Create dummy observations from lambdas
bvar_conj_lambda2dummy(Y_in, Z_in = NULL, constant = TRUE, p = 4, lambda = c(0.2, 1, 1, 1, 100, 100), delta = 1, s2_lag = NULL, y_bar_type = c("initial", "all"), carriero_hack = FALSE)
| Y_in | multivariate time series |
|---|---|
| Z_in | exogeneous variables |
| constant | logical, default is TRUE, whether the constant should be included |
| p | number of lags |
| lambda | vector = (l_1, l_lag, l_sc, l_io, l_const, l_exo), the l_kron is set to 1 automatically for conjugate N-IW prior. Short summary valid for NO sc/io case: sd(const in eq i) = l_const * sigma_i sd(exo in eq i)= l_exo * sigma_i sd(coef for var j lag l in eq i) = l_1*sigma_i/sigma_j/l^l_lag lambdas may be Inf l_io or l_sc equal to NA means no corresponding dummy observations |
| delta | vector [m x 1] or scalar or "AR1". Are used for prior Phi_1 and in sc/io dummy observations Scalar value is replicated m times.
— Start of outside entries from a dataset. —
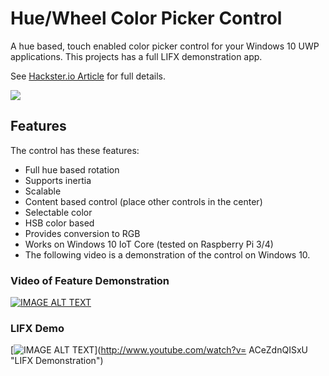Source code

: # Hue/Wheel Color Picker Control

A hue based, touch enabled color picker control for your Windows 10 UWP applications. This projects has a full LIFX demonstration app.

See [Hackster.io Article](https://www.hackster.io/porrey/windows-10-uwp-color-picker-8c3b06 "Hackster.io Article") for full details.

![](https://github.com/porrey/Color-Picker/raw/master/Images/ColorPicker.png)

## Features
The control has these features:

* Full hue based rotation
* Supports inertia
* Scalable
* Content based control (place other controls in the center)
* Selectable color
* HSB color based
* Provides conversion to RGB
* Works on Windows 10 IoT Core (tested on Raspberry Pi 3/4)
* The following video is a demonstration of the control on Windows 10.

### Video of Feature Demonstration
[![IMAGE ALT TEXT](http://img.youtube.com/vi/y6iE9uPL-uM/0.jpg)](http://www.youtube.com/watch?v=y6iE9uPL-uM "Features Demonstration")

### LIFX Demo
[![IMAGE ALT TEXT](http://img.youtube.com/vi/ACeZdnQISxU/0.jpg)](http://www.youtube.com/watch?v= ACeZdnQISxU "LIFX Demonstration")
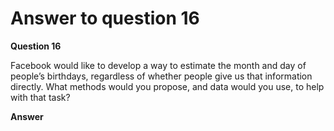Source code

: # Answer to question 16

**Question 16**

Facebook would like to develop a way to estimate the month and day of people’s birthdays, regardless of whether people give us that information directly. What methods would you propose, and data would you use, to help with that task?

**Answer**
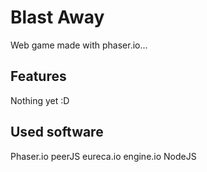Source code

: # Blast Away
Web game made with phaser.io...
## Features
Nothing yet :D
## Used software
Phaser.io
peerJS
eureca.io
engine.io
NodeJS
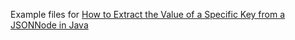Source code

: Example files for [How to Extract the Value of a Specific Key from a JSONNode in Java](http://java.sbyai.com/2023/10/how-to-extract-value-of-specific-key.html)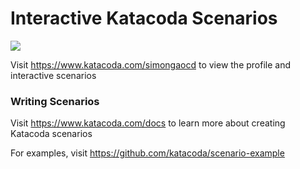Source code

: # Interactive Katacoda Scenarios

[![](http://shields.katacoda.com/katacoda/simongaocd/count.svg)](https://www.katacoda.com/simongaocd "Get your profile on Katacoda.com")

Visit https://www.katacoda.com/simongaocd to view the profile and interactive scenarios

### Writing Scenarios
Visit https://www.katacoda.com/docs to learn more about creating Katacoda scenarios

For examples, visit https://github.com/katacoda/scenario-example
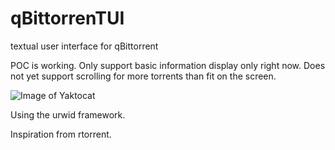 qBittorrenTUI
===============
textual user interface for qBittorrent

POC is working. Only support basic information display only right now. Does not yet support scrolling for more torrents than fit on the screen.

![Image of Yaktocat](https://i.imgur.com/QbRAKkE.png)

Using the urwid framework.

Inspiration from rtorrent.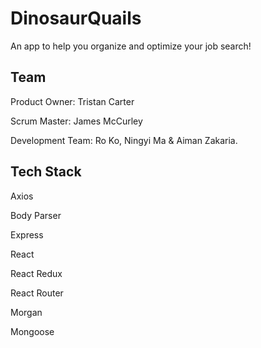 # DinosaurQuails
An app to help you organize and optimize your job search!



## Team

Product Owner: Tristan Carter

Scrum Master: James McCurley

Development Team: Ro Ko, Ningyi Ma & Aiman Zakaria.






## Tech Stack

Axios

Body Parser

Express

React

React Redux

React Router

Morgan

Mongoose

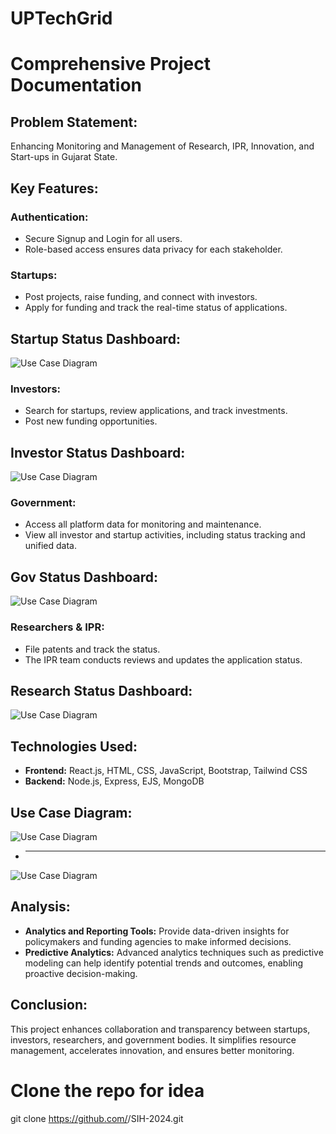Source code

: # UPTechGrid

# Comprehensive Project Documentation

## Problem Statement:
Enhancing Monitoring and Management of Research, IPR, Innovation, and Start-ups in Gujarat State.

## Key Features:

### Authentication:
- Secure Signup and Login for all users.
- Role-based access ensures data privacy for each stakeholder.

### Startups:
- Post projects, raise funding, and connect with investors.
- Apply for funding and track the real-time status of applications.
## Startup Status Dashboard:
![Use Case Diagram](./startup-s.png)
### Investors:
- Search for startups, review applications, and track investments.
- Post new funding opportunities.
## Investor Status Dashboard:
![Use Case Diagram](./investor-s.png)
### Government:
- Access all platform data for monitoring and maintenance.
- View all investor and startup activities, including status tracking and unified data.
## Gov Status Dashboard:
![Use Case Diagram](./gov-s.png)
### Researchers & IPR:
- File patents and track the status.
- The IPR team conducts reviews and updates the application status.
## Research Status Dashboard:
![Use Case Diagram](./res-s.png)
## Technologies Used:
- **Frontend:** React.js, HTML, CSS, JavaScript, Bootstrap, Tailwind CSS
- **Backend:** Node.js, Express, EJS, MongoDB

## Use Case Diagram:
![Use Case Diagram](./use.png)
- ****
![Use Case Diagram](./ruse.png)
## Analysis:
- **Analytics and Reporting Tools:** Provide data-driven insights for policymakers and funding agencies to make informed decisions.
- **Predictive Analytics:** Advanced analytics techniques such as predictive modeling can help identify potential trends and outcomes, enabling proactive decision-making.

## Conclusion:
This project enhances collaboration and transparency between startups, investors, researchers, and government bodies. It simplifies resource management, accelerates innovation, and ensures better monitoring.

# Clone the repo for idea
git clone https://github.com/<your-username>/SIH-2024.git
If set to "AR1" then deltas will be estimated as AR(1) coefficients (but not greater than one). Diagonal of Phi_1 is equal to delta. y_bar is multiplied by delta componentwise. All observations in Y_in are used to estimate AR(1) coefficient. By default delta is equal to 1. |
| s2_lag | number of lags in AR() model used to estimate s2 (equal to p by default) Carriero uses 1 in his matlab code |
| y_bar_type | (either "all" or "initial"). Determines how y_bar for sc and io dummy is calculated. "all": y_bar is mean of y for all observations, "initial": p initial observations Carriero: all, Sim-Zha: initial |
| carriero_hack | logical, if TRUE sigma^2 will be estimated using biased estimator and supposed error with no square roots in dummy observations will be reproduced FALSE by default |
dummy list containing: X_cniw, Y_cniw X_sc, Y_sc X_io, Y_io X_plus, Y_plus binding all corresponging Xs and Ys
Create dummy observations from lambdas. Lambdas specification is based on Carriero "Bayesian VARs: Specification Choices and Forecast Accuracy" section 3.2.
data(Yraw) dummy <- bvar_conj_lambda2dummy(Yraw, p = 4, lambda = c(0.2, 1, 1, 1, 100, 100))